- [ASSIGNMENT]: Word for word, restate the lines from the start of the data below through the line containing "## Описание проекта".

- [STUDY MATERIAL]:
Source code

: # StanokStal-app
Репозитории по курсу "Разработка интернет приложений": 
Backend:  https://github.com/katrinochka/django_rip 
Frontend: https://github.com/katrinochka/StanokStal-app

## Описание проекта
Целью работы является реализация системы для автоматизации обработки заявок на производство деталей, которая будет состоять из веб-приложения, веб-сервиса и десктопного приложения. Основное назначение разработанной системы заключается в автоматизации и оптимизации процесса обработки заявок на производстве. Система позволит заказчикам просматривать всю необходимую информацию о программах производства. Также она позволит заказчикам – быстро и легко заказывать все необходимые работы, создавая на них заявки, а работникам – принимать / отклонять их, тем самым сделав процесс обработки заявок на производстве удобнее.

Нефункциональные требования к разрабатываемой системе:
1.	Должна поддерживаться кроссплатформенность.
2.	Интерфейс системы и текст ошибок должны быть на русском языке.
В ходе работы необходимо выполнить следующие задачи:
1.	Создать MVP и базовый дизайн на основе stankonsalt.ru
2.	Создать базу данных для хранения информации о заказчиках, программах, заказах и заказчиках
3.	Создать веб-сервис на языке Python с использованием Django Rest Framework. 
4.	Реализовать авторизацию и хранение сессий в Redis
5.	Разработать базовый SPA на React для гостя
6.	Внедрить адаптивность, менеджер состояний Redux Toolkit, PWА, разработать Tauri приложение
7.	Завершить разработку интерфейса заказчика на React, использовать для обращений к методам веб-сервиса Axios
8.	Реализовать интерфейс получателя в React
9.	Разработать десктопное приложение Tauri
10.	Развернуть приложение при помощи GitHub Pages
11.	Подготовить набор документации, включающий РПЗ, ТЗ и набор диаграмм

- [RESULT]:
Source code

: # StanokStal-app
Репозитории по курсу "Разработка интернет приложений": 
Backend:  https://github.com/katrinochka/django_rip 
Frontend: https://github.com/katrinochka/StanokStal-app

## Описание проекта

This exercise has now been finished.